Most hunters need draw-lengths within the range of twenty to thirty-five inches. So you need to decide what you need first and look for a bow which will work best for you.
There are numerous factors which play into the decision of what bow to purchase. It is important to decide on a few things before making a purchase to provide you with the information you need.
What is your draw length?
What is your body size?
What are your bow hunting requirements? (Are you planning on hunting turkey, deer, or both?)
Method 1 – Arm Measurement
Measure your arm by placing a cloth tape measure on the outside of your bicep. Measure from the point where the tape measure would rest on your bicep if you had your arm hanging down straight to the tip of your middle finger.
Measure the distance in inches with a ruler or tape measure and then find the arrow length which corresponds to your size by the chart above.
A. Arm lengths from 23 inches to 26 inches will commonly use arrows of 22 inch length.
B. Arm lengths from 27 inches to 30 inches will commonly use arrows of 23 inch length.
C. Arm lengths from 31 inches to 32 inches will commonly use arrows of 24 inch length.
D. Arm lengths from 33 inches to 36 inches will commonly use arrows of 25 inch length.
Method 2 – Ask a Friend to Measure Your Draw
The second method of determining your draw length is to ask a friend to measure your draw length.
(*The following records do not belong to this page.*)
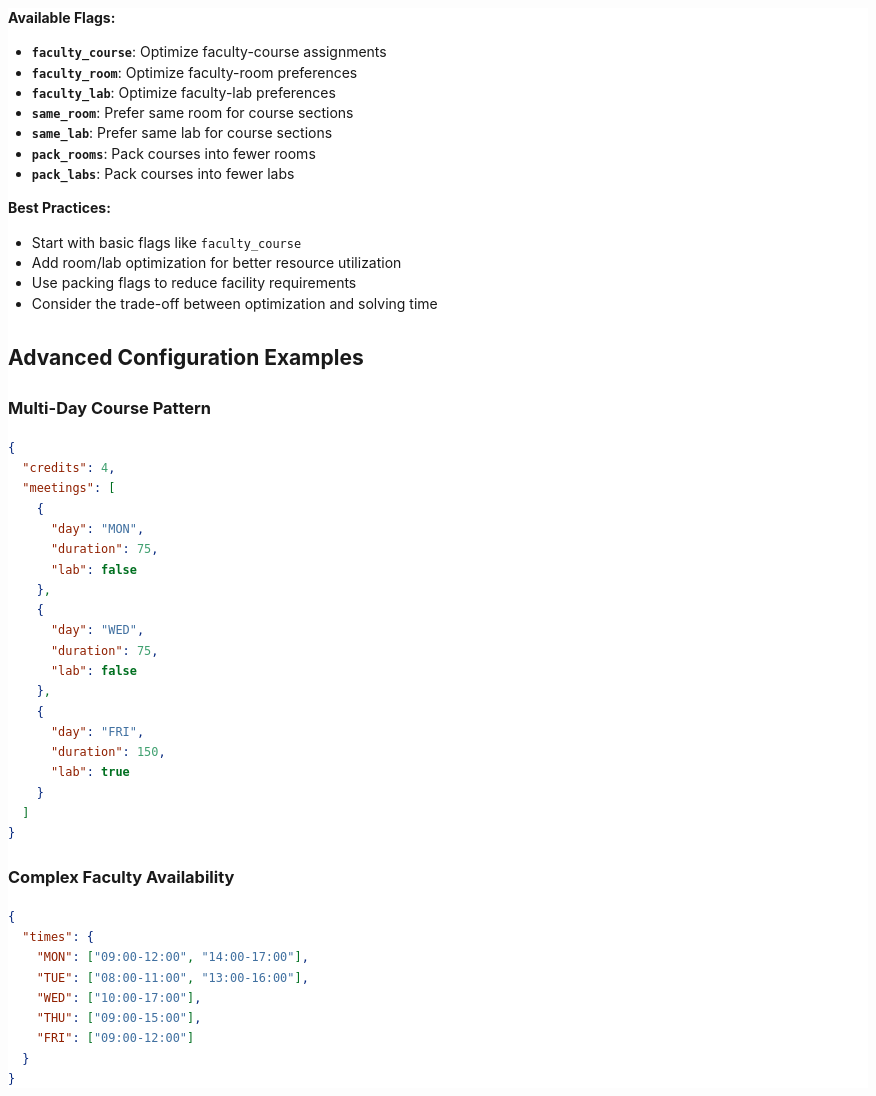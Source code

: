 **Available Flags:**
- **`faculty_course`**: Optimize faculty-course assignments
- **`faculty_room`**: Optimize faculty-room preferences
- **`faculty_lab`**: Optimize faculty-lab preferences
- **`same_room`**: Prefer same room for course sections
- **`same_lab`**: Prefer same lab for course sections
- **`pack_rooms`**: Pack courses into fewer rooms
- **`pack_labs`**: Pack courses into fewer labs

**Best Practices:**
- Start with basic flags like `faculty_course`
- Add room/lab optimization for better resource utilization
- Use packing flags to reduce facility requirements
- Consider the trade-off between optimization and solving time

## Advanced Configuration Examples

### Multi-Day Course Pattern

```json
{
  "credits": 4,
  "meetings": [
    {
      "day": "MON",
      "duration": 75,
      "lab": false
    },
    {
      "day": "WED",
      "duration": 75,
      "lab": false
    },
    {
      "day": "FRI",
      "duration": 150,
      "lab": true
    }
  ]
}
```

### Complex Faculty Availability

```json
{
  "times": {
    "MON": ["09:00-12:00", "14:00-17:00"],
    "TUE": ["08:00-11:00", "13:00-16:00"],
    "WED": ["10:00-17:00"],
    "THU": ["09:00-15:00"],
    "FRI": ["09:00-12:00"]
  }
}
```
This is a relatively easy method that doesn’t require any tools.
Stand upright, hold the bow in the shooting hand.
Your friend should put a string in your bow and then pull out the draw length.
Then your friend should take out a tape measure or a yardstick to measure the distance from the string to the end of the bow.
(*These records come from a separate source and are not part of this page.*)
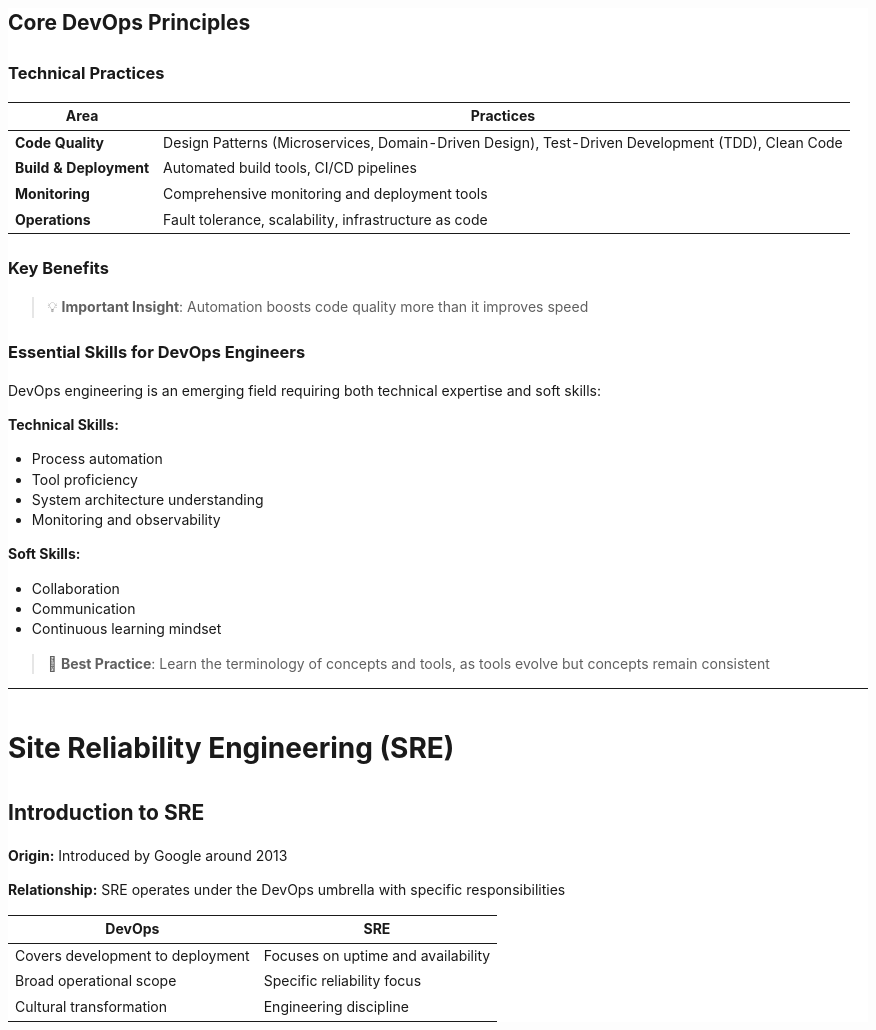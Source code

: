 ## Core DevOps Principles

### Technical Practices

| Area | Practices |
|------|-----------|
| **Code Quality** | Design Patterns (Microservices, Domain-Driven Design), Test-Driven Development (TDD), Clean Code |
| **Build & Deployment** | Automated build tools, CI/CD pipelines |
| **Monitoring** | Comprehensive monitoring and deployment tools |
| **Operations** | Fault tolerance, scalability, infrastructure as code |

### Key Benefits

> 💡 **Important Insight**: Automation boosts code quality more than it improves speed

### Essential Skills for DevOps Engineers

DevOps engineering is an emerging field requiring both technical expertise and soft skills:

**Technical Skills:**
- Process automation
- Tool proficiency
- System architecture understanding
- Monitoring and observability

**Soft Skills:**
- Collaboration
- Communication
- Continuous learning mindset

> 📝 **Best Practice**: Learn the terminology of concepts and tools, as tools evolve but concepts remain consistent

---

# Site Reliability Engineering (SRE)

## Introduction to SRE

**Origin:** Introduced by Google around 2013

**Relationship:** SRE operates under the DevOps umbrella with specific responsibilities

| DevOps | SRE |
|--------|-----|
| Covers development to deployment | Focuses on uptime and availability |
| Broad operational scope | Specific reliability focus |
| Cultural transformation | Engineering discipline |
Your friend should measure that distance from the string to the end of the bow again to confirm.
For your shooting hand only, place the thumb against the inside of the bow’s grip. Place the index finger on the bow’s shelf.
Measure from the top joint of the index finger to the bottom of the bow’s grip. This width should be the same distance as the string to the lower limb of your bow.
Use the top of the GAP of your grip hand as the proper starting point for the bow string when shooting.
With this method of determining your draw length, it is possible to get a minimum starting point measurement.
Method 3 – Draw Arrow
Step 1: Set the distance between the nock point and the throat of bow …. You can use the string to help you position your measuring tape at the right point. Make sure that the distance between the nock point and the measurement tape is exactly the same as between the measurement tape and the throat.
Step 2: Now, mark your measuring tape with a pen to see the correct length. You’ve now got a length you can use to order your arrows online. If you’re lucky enough to have a local archery shop in your vicinity, drop in and ask if they have a set of arrows that do not have weights on them that you can use to get the length.